What to do with Zucchini

I present this piece as a public service announcement. It's zucchini season, friends, and anyone with a garden needs this recipe in their arsenal.

Gone is my love for zucchini. This happens every year: in May, I yearn for those first supple little slices, meltingly tasty and bright green. In July, I celebrate the first garden zucchini almost as enthusiastically as I celebrate the first tomato. I fill our meal plans with them. I roast them, bake them, grill them and saute them.

And then August rolls around and I start to pray for a killing frost. A frost, a flood, even a blizzard, something to dull the vigor of the vines. By now, it's begun to seem almost menacing, the way they persist in filling my kitchen countertops with corpulent squashes. Don't they know they're no longer needed? Or even wanted? In a capitalist culture, there's something unsettling about beings that continue producing long after demand is met. Zucchini are a economic enigma. Adam Smith's worst nightmare.

I'm still using them, of course. But by now I'm going for covert employments of zucchini, as opposed to making them center stage. I shred them mercilessly, running the long green spindles one by one through my food processor as if it were a wood chipper. This is a recipe we adapted from an old Moosewood cookbook (circa 1973, I believe). It's ridded our kitchen of a scourge of zucchini many a time.

The recipe calls for shredded zucchini, which, at our house, means pulling out the food processor. We like to make this recipe when we have many zucchinis we'd like to be rid of, running them all through the processor, wood-chipper style, to make enough for many meals of zucchini-crusted pizza. We divide the shredded squash into 3 1/2 cup portions (as needed for the recipe) and salt and drain it before freezing. This makes a whole winter's worth of zucchini crusted pizza a snap.

Zucchini-crusted Pizza

3 1/2 cups coarsely shredded zucchini
salt

Salt the zucchini amply and let sit in a colander over the sink for twenty minutes. Meanwhile, preheat the oven to 400 degrees, and oil a 9 x 13 baking dish. Squeeze out the excess moisture, and combine in a bowl with:

1/3 cup flour
3 beaten eggs
1 cup grated cheese

The cheese you choose is up to you. I like to use a combination of half soft, melty cheese (like mozzarella) and half hard, strong-flavored cheese (like parmesan). But anything goes. Really.

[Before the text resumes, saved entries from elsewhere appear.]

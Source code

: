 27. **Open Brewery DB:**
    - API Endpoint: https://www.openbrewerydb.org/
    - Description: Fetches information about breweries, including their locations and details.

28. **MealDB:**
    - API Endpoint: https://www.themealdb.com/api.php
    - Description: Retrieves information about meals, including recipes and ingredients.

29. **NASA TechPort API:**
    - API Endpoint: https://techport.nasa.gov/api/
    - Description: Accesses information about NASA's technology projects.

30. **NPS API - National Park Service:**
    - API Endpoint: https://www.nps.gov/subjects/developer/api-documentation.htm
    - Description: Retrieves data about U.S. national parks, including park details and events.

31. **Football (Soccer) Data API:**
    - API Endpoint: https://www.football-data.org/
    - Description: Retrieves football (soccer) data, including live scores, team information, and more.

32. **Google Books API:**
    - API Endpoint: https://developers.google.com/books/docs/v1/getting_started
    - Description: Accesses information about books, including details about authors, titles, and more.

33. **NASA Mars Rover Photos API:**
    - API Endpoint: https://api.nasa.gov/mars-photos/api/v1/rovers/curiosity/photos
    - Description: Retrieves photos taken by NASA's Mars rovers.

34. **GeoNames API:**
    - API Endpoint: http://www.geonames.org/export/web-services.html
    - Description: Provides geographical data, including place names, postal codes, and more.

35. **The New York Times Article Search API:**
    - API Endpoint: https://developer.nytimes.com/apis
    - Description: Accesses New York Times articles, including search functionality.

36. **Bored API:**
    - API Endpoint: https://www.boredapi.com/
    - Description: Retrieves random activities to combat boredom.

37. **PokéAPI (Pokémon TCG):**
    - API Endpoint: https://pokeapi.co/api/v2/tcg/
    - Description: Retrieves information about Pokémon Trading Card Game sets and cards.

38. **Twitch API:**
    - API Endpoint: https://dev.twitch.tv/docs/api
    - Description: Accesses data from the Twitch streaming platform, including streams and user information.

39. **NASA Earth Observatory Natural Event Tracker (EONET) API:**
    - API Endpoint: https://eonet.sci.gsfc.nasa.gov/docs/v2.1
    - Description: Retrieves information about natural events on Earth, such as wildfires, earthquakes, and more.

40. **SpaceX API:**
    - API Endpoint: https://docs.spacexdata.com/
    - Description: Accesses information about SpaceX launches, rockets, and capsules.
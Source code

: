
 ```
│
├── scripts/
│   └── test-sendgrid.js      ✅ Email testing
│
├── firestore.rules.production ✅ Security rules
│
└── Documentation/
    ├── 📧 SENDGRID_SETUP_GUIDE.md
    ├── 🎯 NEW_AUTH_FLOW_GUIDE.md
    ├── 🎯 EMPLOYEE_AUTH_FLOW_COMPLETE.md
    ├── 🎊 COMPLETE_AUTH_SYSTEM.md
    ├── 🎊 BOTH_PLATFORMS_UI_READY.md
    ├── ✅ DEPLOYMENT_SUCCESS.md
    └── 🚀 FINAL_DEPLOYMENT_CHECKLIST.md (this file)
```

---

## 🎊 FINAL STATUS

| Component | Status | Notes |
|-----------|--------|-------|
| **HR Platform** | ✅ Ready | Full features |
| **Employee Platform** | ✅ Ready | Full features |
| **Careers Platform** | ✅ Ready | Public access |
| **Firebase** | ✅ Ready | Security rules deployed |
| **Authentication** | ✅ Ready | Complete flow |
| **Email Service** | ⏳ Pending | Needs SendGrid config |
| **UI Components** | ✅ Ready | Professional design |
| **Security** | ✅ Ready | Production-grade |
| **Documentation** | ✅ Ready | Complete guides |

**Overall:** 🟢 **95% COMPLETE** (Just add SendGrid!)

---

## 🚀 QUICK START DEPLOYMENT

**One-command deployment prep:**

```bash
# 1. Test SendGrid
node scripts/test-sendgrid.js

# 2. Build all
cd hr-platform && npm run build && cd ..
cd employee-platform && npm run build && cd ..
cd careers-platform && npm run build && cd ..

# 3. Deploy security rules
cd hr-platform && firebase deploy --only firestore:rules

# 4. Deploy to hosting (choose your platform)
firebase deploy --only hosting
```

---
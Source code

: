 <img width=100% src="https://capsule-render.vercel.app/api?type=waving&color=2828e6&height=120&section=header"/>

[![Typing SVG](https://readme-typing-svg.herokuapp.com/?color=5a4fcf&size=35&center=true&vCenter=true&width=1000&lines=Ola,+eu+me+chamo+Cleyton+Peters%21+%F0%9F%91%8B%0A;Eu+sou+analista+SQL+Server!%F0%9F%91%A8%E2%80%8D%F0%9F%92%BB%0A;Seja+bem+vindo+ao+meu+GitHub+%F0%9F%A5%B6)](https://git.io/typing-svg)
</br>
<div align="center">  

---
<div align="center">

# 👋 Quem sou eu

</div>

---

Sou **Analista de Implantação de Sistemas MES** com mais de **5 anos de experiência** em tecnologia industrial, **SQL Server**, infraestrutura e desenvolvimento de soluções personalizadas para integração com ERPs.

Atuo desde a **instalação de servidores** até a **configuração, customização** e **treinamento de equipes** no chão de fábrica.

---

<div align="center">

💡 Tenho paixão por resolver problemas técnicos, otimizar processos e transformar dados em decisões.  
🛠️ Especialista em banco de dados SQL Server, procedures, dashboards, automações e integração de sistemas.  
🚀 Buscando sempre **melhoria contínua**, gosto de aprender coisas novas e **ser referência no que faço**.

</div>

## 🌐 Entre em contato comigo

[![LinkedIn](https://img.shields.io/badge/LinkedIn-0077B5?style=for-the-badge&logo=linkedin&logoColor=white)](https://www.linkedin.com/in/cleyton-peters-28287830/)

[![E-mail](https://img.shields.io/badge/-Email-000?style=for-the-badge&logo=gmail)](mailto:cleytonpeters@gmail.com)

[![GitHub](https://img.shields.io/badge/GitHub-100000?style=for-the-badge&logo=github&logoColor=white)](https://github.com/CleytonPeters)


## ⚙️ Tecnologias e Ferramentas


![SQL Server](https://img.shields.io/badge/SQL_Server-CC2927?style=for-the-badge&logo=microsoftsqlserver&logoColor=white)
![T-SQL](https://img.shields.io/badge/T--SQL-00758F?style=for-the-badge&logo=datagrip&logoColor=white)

Dump this eggy cheesy zucchini glop into the baking dish, and spread it out. Bake for 25 minutes, until the surface is dry. For a crisper crust, at this point you can brush the top with oil and broil for five minutes-- but I tend to forgo this step in favor of a speedier meal.

And now, folks, comes the fun part. It's terrific enough that this recipe uses up zucchini. But what makes it even better, in my mind, is that it uses leftovers, too. Amazing. For toppings, as with cheese, anything is fair game. Here's a few combinations we've tried and loved at our house:

Pizza sauce, mushrooms/olives, and mozzarella cheese
Salsa, black beans, corn, and monterey jack cheese
Sliced fresh tomato, basil, and fresh mozzarella
White beans, broccoli, and cherry tomatoes (pictured above)
Green beans, red onion, wholegrain mustard, and swiss cheese

Turn your oven down to 350, pile on your toppings, and slide the zucchini pie back in for 20 minutes.


4 comments:

BeckyinVT said...

That DOES sound good! I've written down the recipe already, thanks!

alanna rose said...

You are a genius.

I still have some zucchini in the freezer (leftover from last year!) that must be eaten, I think I'll just make some pizzas :)

Dany said...

I have several fantastic zucchini recipes. If you are interested email me at kbonesss@gmail.com and I'll put them into a word doc for you.

Dany

ps yours sounds great.... unfortunately my zucchinis are never ready until late September, so it will be a while before I can try it.

Unknown said...

Just made this for lunch, so good, thanks for sharing the recipe.